I had my gallbladder removed in June 2003. I also cannot eat the way I used to eat when I was in my 20’s. Not even close.
The UC is extremely annoying. My life seems to revolve around my diseases. The PSC is asymptomatic (I have no symptoms), but the UC is awful. Sometimes I find myself running to the bathroom whether I’m at home or work at least 4-5 times per day. It is mainly diarrhea and I explode. I have not had a “normal” bowel movement in a year. When I go out to eat, I make sure I know where restrooms are and prefer to be seated close by so it is convenient in case I need to make a mad dash.
Foods that aggravate my UC most are milk, ice cream, spicy foods like buffalo wings, hot sauces, and fried foods like French fries and onion rings (my favorite). I can’t eat tuna fish with mayo or else I’m in the bathroom 20 minutes later. It seems foods that aggravate my UC just run right through my body. Coffee, hot chocolate and colas don’t help either. If I drink apple cider or pomegranate juice they run right through me, and I cannot eat fresh fruit on an empty stomach ever.

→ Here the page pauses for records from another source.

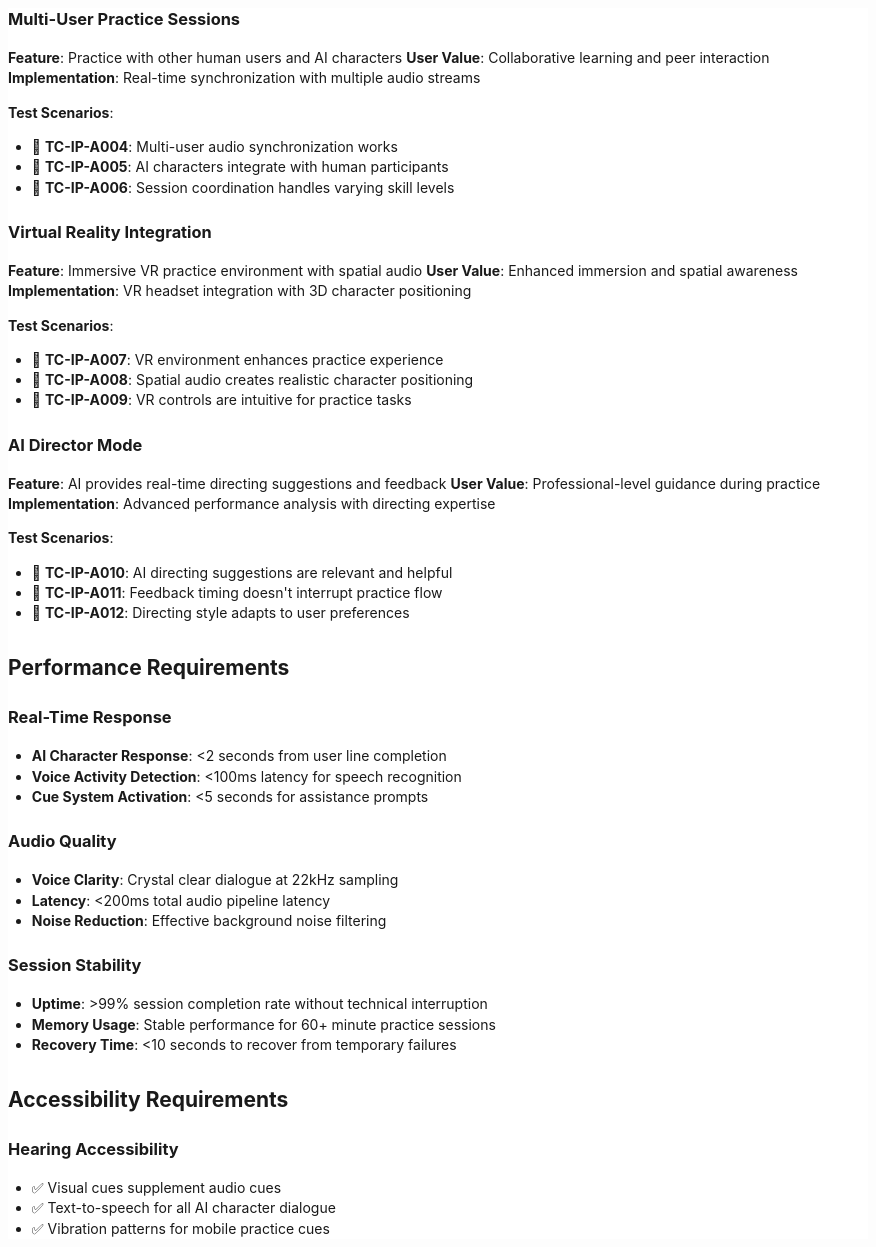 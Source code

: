 ### Multi-User Practice Sessions
**Feature**: Practice with other human users and AI characters
**User Value**: Collaborative learning and peer interaction
**Implementation**: Real-time synchronization with multiple audio streams

**Test Scenarios**:
- 🚀 **TC-IP-A004**: Multi-user audio synchronization works
- 🚀 **TC-IP-A005**: AI characters integrate with human participants
- 🚀 **TC-IP-A006**: Session coordination handles varying skill levels

### Virtual Reality Integration
**Feature**: Immersive VR practice environment with spatial audio
**User Value**: Enhanced immersion and spatial awareness
**Implementation**: VR headset integration with 3D character positioning

**Test Scenarios**:
- 🚀 **TC-IP-A007**: VR environment enhances practice experience
- 🚀 **TC-IP-A008**: Spatial audio creates realistic character positioning
- 🚀 **TC-IP-A009**: VR controls are intuitive for practice tasks

### AI Director Mode
**Feature**: AI provides real-time directing suggestions and feedback
**User Value**: Professional-level guidance during practice
**Implementation**: Advanced performance analysis with directing expertise

**Test Scenarios**:
- 🚀 **TC-IP-A010**: AI directing suggestions are relevant and helpful
- 🚀 **TC-IP-A011**: Feedback timing doesn't interrupt practice flow
- 🚀 **TC-IP-A012**: Directing style adapts to user preferences

## Performance Requirements

### Real-Time Response
- **AI Character Response**: <2 seconds from user line completion
- **Voice Activity Detection**: <100ms latency for speech recognition
- **Cue System Activation**: <5 seconds for assistance prompts

### Audio Quality
- **Voice Clarity**: Crystal clear dialogue at 22kHz sampling
- **Latency**: <200ms total audio pipeline latency
- **Noise Reduction**: Effective background noise filtering

### Session Stability
- **Uptime**: >99% session completion rate without technical interruption
- **Memory Usage**: Stable performance for 60+ minute practice sessions
- **Recovery Time**: <10 seconds to recover from temporary failures

## Accessibility Requirements

### Hearing Accessibility
- ✅ Visual cues supplement audio cues
- ✅ Text-to-speech for all AI character dialogue
- ✅ Vibration patterns for mobile practice cues
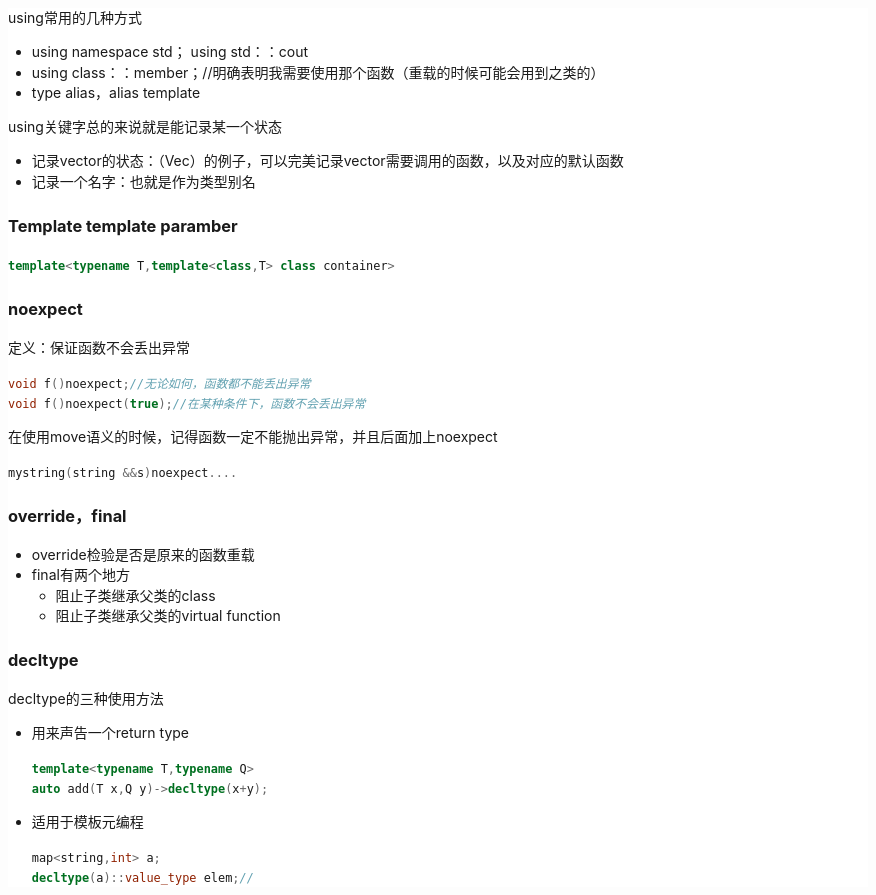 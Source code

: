 using常用的几种方式

- using namespace std； using std：：cout
- using class：：member；//明确表明我需要使用那个函数（重载的时候可能会用到之类的）
- type alias，alias template

using关键字总的来说就是能记录某一个状态

- 记录vector的状态：（Vec）的例子，可以完美记录vector需要调用的函数，以及对应的默认函数
- 记录一个名字：也就是作为类型别名



### Template template paramber

```c++
template<typename T,template<class,T> class container>
```



### noexpect

定义：保证函数不会丢出异常

```c++
void f()noexpect;//无论如何，函数都不能丢出异常
void f()noexpect(true);//在某种条件下，函数不会丢出异常
```

在使用move语义的时候，记得函数一定不能抛出异常，并且后面加上noexpect

```C++
mystring(string &&s)noexpect....
```



### override，final

- override检验是否是原来的函数重载
- final有两个地方
  - 阻止子类继承父类的class
  - 阻止子类继承父类的virtual function



### decltype

decltype的三种使用方法

- 用来声告一个return type

  ```C++
  template<typename T,typename Q>
  auto add(T x,Q y)->decltype(x+y);
  ```

- 适用于模板元编程

  ```C++
  map<string,int> a;
  decltype(a)::value_type elem;//
  ```
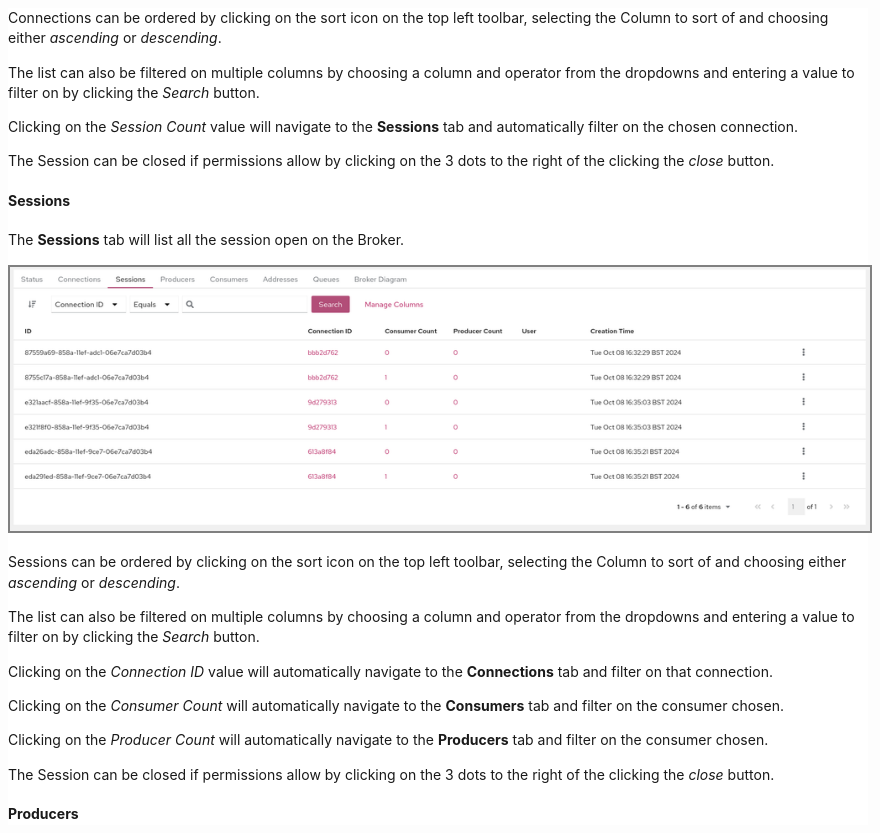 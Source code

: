 Connections can be ordered by clicking on the sort icon on the top left toolbar, selecting the Column to sort of and choosing 
either *ascending* or *descending*.

The list can also be filtered on multiple columns by choosing a column and operator from the dropdowns and entering a 
value to filter on by clicking the *Search* button.

Clicking on the *Session Count* value will navigate to the **Sessions** tab and automatically filter on the chosen connection.

The Session can be closed if permissions allow by clicking on the 3 dots to the right of the clicking the *close* button.


#### Sessions

The **Sessions** tab will list all the session open on the Broker.

<img src= "sessions.png" width="1200" alt="Sessions Image" style="border: 2px solid grey;">

Sessions can be ordered by clicking on the sort icon on the top left toolbar, selecting the Column to sort of and choosing
either *ascending* or *descending*.

The list can also be filtered on multiple columns by choosing a column and operator from the dropdowns and entering a
value to filter on by clicking the *Search* button.

Clicking on the *Connection ID* value will automatically navigate to the **Connections** tab and filter on that connection.

Clicking on the *Consumer Count* will automatically navigate to the **Consumers** tab and filter on the consumer chosen.

Clicking on the *Producer Count* will automatically navigate to the **Producers** tab and filter on the consumer chosen.

The Session can be closed if permissions allow by clicking on the 3 dots to the right of the clicking the *close* button.

#### Producers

UC performs no miracles for my sex life either. I constantly worry during sex I am going to get cramps and ruin everything because I have to use the bathroom. My husband is very understanding but things are not the way they used to be when we first got married 7 yrs. ago. It is because of the UC. Many times after dinner, I am in the bathroom and the last thing I want to do when I’m done is have sex. My husband has IBD so he knows what I go through. His IBD is bad too but he can control his IBD with proper diet – he chooses to eat foods he enjoys and pays for it later in the toilet.
Another major problem I am having is when I get my period. It seems my UC gets worse and I have rectal bleeding during the 5 or 6 days of my cycle. I have gone to the OB/GYN and they can’t do anything for me, and I have also gone to my hepatologist/gastroenterologist who says it is rare this occurs however, it is the hormones from my period that trigger the UC bleed. Therefore, I lose a lot of blood each month and am now anemic.

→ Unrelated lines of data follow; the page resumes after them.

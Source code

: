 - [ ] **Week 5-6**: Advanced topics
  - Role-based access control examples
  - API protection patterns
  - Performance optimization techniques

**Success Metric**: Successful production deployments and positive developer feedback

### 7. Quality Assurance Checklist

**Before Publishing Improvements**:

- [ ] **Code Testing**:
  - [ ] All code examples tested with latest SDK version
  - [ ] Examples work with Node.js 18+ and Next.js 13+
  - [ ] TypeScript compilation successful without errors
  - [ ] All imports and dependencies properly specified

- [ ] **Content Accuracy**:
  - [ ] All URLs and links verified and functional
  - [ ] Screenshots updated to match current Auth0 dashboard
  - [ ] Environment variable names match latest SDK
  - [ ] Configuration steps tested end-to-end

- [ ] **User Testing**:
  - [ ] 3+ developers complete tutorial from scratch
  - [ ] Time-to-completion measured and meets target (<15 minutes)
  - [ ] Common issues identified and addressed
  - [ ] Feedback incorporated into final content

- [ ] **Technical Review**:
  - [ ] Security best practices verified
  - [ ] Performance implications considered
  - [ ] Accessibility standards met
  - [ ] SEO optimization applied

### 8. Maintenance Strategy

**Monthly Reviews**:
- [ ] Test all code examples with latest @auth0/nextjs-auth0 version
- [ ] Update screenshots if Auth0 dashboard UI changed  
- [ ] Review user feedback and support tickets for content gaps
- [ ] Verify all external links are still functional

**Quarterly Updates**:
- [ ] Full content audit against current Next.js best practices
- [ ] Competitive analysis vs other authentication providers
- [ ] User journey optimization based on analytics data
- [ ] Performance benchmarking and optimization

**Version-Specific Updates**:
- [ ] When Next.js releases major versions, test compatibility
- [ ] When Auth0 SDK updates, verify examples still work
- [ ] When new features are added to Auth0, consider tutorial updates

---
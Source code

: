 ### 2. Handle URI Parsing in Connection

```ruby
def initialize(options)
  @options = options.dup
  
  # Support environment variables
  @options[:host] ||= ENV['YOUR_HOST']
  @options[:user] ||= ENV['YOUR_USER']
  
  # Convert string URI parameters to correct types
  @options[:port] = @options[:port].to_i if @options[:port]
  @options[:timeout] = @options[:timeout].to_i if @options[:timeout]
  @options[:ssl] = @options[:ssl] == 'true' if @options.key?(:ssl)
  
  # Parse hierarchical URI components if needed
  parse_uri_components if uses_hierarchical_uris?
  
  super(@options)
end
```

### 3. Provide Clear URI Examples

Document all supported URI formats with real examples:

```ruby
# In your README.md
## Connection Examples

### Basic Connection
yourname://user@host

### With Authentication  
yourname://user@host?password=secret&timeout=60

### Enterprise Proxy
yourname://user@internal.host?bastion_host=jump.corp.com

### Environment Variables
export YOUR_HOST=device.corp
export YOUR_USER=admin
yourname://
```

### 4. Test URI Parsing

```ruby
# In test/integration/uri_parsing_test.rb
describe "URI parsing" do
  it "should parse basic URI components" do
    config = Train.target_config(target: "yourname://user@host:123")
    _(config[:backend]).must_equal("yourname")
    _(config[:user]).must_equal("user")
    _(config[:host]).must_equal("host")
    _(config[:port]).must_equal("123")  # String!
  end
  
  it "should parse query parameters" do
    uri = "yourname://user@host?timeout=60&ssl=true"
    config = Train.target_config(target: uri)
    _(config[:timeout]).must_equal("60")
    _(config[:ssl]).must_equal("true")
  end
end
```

The UC has taken so much of my life away at age 36. I feel drawn out, old, and ugly inside. I never feel clean. I feel like I have to constantly clean myself and am depressed about having the disease. I hate it! I would rather be missing a limb than have to go through this on a daily basis.
I look at my healthy friends at work who can sit there and eat anything they want, they go to the malls, party, they don’t even think of restrooms and they have normal poops. When I tell them what I go through, they seem to alienate themselves and I feel like I have the plague or something. They cannot relate. No one can until they have the problem themselves.
With the PSC, it is an auto immune disease. It is not contagious – it is my body attacking my liver (bile ducts) which eventually scar up and one day I may need to have a liver transplant. When people hear I have a liver disease they automatically assume I’m a drug addict, a heavy drinker or I have hepatitis. I don’t drink alcohol, never did, and ran cross country in school and have always been athletic. I have no idea where the PSC came from. It just showed up in my blood tests in 2003 and I was in shock.
I have been taking 4 Pentasa daily (can’t take 8-15 pills per day, I get hives), I take fish oil (1,000 mgs), and milk thistle (400 mgs) for my liver. I take 1200 mgs. Of Ursodiol for my bile ducts daily. It is bear bile (bears don’t get liver disease so they derived this medication in China from bears - pretty interesting stuff).
Maybe one day they will come up with a cure. If they do, I’ll be the first one on line for clinical trials. It is an awful disease and I hate it. I am sure people reading this feel the same way. I wish I knew of a cure and I’d share it with everyone.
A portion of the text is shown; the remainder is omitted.